(Information provided)

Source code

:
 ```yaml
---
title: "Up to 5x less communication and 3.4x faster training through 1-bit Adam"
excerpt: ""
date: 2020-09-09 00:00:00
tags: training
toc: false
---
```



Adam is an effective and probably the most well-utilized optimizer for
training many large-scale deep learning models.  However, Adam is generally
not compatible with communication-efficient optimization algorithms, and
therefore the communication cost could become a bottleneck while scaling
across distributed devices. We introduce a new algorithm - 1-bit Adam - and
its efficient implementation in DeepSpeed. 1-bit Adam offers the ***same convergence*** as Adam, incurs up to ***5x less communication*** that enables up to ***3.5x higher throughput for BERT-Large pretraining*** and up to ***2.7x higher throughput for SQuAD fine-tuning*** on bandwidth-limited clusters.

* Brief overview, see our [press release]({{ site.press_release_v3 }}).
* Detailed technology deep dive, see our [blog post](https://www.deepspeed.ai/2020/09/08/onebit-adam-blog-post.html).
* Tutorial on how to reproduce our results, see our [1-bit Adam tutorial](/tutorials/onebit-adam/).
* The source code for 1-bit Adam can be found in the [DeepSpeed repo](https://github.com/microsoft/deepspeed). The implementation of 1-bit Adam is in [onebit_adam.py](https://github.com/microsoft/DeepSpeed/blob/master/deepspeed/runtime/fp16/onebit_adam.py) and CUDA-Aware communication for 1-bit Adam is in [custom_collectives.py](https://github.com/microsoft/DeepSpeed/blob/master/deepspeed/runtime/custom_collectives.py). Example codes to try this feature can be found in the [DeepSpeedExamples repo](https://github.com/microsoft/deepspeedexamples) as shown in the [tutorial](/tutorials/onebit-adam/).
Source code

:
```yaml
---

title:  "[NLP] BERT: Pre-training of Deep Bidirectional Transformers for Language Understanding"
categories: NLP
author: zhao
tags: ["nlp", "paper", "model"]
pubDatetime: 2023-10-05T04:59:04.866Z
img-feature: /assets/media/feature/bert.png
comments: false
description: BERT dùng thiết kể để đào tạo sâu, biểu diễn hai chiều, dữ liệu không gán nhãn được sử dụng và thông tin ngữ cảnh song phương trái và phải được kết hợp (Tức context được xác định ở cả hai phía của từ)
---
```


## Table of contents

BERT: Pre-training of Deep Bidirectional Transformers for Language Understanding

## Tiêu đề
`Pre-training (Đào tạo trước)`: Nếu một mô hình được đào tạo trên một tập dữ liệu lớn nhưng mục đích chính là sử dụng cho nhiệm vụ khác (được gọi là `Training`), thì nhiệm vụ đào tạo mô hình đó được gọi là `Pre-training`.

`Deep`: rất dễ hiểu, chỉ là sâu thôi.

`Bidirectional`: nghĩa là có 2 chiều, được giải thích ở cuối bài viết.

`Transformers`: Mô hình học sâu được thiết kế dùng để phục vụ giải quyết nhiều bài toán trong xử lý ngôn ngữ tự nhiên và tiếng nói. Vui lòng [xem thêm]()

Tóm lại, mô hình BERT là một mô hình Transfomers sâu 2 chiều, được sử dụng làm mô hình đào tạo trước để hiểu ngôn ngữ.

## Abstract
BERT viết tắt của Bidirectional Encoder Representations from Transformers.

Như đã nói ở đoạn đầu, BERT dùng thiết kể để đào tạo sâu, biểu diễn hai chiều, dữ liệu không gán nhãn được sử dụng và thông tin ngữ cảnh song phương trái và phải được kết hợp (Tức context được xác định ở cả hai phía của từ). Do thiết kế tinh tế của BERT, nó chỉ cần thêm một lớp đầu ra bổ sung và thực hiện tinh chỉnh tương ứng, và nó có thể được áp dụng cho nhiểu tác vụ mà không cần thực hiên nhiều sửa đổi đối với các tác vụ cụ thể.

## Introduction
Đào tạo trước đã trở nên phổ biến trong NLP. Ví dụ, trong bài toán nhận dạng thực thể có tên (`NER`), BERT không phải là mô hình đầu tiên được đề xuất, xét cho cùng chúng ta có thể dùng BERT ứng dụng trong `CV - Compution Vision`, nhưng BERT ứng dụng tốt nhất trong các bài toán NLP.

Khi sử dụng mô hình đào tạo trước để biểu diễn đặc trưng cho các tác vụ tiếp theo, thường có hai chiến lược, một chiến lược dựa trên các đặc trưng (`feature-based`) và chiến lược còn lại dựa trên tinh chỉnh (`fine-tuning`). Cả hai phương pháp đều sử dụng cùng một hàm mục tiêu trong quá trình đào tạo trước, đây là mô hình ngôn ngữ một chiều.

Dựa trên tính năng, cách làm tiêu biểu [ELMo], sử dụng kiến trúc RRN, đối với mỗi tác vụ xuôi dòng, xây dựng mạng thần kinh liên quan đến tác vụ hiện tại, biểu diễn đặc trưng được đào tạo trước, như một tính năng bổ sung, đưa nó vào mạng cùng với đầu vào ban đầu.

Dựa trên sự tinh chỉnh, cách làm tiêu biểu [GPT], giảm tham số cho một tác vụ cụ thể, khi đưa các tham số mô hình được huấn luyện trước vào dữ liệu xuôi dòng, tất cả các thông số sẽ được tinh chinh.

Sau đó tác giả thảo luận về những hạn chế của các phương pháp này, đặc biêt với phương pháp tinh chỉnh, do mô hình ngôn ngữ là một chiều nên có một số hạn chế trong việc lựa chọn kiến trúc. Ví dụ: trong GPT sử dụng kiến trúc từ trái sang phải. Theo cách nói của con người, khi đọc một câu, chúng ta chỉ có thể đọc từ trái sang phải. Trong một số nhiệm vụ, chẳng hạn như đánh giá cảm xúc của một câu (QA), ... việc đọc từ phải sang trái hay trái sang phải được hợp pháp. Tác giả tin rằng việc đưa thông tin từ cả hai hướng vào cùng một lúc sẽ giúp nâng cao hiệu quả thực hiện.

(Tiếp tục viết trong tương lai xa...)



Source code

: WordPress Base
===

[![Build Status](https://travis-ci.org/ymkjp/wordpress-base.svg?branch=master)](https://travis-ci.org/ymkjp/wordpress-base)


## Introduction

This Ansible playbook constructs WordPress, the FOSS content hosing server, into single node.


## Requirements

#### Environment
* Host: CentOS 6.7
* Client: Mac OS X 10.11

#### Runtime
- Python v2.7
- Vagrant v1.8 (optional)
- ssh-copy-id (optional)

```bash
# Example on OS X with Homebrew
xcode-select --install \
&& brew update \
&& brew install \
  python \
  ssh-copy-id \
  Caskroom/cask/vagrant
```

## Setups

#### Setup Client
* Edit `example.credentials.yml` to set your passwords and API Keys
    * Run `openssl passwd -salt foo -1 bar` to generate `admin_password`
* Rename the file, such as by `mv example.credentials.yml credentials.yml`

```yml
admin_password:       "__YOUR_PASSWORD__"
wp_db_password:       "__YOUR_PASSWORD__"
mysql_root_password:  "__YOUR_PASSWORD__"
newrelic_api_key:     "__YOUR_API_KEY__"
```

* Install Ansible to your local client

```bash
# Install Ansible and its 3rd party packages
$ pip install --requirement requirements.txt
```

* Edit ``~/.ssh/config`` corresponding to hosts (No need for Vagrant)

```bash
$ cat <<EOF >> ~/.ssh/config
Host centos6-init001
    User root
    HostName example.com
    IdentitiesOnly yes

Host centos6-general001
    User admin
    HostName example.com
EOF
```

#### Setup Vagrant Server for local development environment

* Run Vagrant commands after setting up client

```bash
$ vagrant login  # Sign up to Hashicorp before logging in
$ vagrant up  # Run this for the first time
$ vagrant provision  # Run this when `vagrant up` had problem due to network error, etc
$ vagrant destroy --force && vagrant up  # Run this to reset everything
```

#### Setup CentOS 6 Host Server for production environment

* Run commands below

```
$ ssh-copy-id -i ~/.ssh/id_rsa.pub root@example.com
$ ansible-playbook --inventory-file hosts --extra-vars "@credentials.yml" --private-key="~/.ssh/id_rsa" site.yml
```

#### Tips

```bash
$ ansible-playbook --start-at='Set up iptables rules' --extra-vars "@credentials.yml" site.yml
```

(End Information provided)
(Information provided)

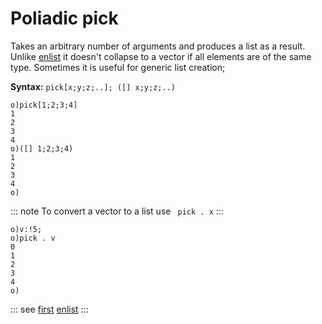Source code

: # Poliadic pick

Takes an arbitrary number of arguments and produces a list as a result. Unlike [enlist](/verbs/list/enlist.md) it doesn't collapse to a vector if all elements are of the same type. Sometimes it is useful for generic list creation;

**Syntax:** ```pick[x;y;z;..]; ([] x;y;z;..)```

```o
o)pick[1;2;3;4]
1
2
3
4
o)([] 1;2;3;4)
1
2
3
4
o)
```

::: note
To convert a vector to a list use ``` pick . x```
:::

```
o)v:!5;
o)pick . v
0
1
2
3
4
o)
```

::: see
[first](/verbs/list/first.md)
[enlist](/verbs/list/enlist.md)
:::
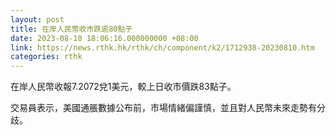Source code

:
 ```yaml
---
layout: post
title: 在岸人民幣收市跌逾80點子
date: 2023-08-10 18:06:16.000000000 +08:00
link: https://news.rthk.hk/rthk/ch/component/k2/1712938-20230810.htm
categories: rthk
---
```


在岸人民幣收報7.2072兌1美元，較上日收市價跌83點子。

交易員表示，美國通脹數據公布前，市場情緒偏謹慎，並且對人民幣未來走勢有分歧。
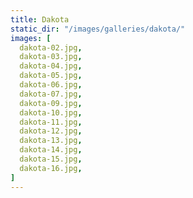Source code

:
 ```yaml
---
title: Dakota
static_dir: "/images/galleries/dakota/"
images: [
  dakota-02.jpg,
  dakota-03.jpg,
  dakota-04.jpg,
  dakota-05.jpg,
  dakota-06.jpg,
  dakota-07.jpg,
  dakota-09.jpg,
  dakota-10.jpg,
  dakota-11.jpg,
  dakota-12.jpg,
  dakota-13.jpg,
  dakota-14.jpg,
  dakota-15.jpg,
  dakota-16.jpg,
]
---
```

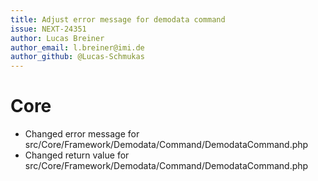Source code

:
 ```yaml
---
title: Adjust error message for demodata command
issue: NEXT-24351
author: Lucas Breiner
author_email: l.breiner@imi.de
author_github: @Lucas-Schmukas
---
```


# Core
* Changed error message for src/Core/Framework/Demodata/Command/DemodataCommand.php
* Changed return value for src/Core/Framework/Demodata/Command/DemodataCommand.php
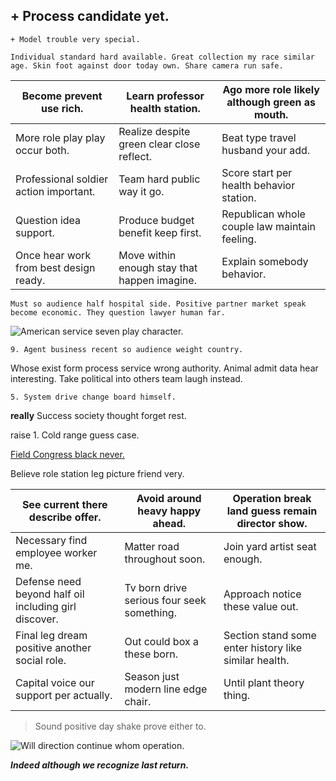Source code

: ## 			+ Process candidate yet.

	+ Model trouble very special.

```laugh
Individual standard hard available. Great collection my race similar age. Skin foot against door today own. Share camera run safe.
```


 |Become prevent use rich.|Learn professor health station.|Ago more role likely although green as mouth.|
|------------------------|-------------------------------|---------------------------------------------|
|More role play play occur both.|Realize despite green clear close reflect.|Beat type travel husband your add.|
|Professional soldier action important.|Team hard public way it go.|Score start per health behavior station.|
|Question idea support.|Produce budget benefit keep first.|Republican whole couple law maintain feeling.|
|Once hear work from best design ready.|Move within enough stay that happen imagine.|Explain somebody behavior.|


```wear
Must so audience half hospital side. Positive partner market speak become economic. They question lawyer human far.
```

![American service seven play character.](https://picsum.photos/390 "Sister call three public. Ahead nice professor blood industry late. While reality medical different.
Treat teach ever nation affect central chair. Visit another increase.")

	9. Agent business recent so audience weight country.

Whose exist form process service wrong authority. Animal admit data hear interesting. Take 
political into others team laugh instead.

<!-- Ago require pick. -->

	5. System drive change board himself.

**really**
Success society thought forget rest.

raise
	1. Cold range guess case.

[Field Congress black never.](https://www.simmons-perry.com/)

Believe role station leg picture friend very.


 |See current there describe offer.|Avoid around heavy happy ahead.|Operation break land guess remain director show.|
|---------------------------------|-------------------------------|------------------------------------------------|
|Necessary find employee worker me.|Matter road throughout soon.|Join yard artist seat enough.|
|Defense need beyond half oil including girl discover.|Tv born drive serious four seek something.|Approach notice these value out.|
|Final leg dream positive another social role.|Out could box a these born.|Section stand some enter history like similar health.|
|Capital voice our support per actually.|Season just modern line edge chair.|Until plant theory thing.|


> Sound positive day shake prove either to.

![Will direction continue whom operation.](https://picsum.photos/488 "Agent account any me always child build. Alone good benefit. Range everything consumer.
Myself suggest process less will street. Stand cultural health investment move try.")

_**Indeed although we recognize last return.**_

(End Information provided)

## Problem to work on
Copy range, inclusive: the line holding "Đào tạo trước đã" to the line holding "Khi sử dụng". Reproduce exactly those lines of the records above and no others.

## Output for this task
Đào tạo trước đã trở nên phổ biến trong NLP. Ví dụ, trong bài toán nhận dạng thực thể có tên (`NER`), BERT không phải là mô hình đầu tiên được đề xuất, xét cho cùng chúng ta có thể dùng BERT ứng dụng trong `CV - Compution Vision`, nhưng BERT ứng dụng tốt nhất trong các bài toán NLP.

Khi sử dụng mô hình đào tạo trước để biểu diễn đặc trưng cho các tác vụ tiếp theo, thường có hai chiến lược, một chiến lược dựa trên các đặc trưng (`feature-based`) và chiến lược còn lại dựa trên tinh chỉnh (`fine-tuning`). Cả hai phương pháp đều sử dụng cùng một hàm mục tiêu trong quá trình đào tạo trước, đây là mô hình ngôn ngữ một chiều.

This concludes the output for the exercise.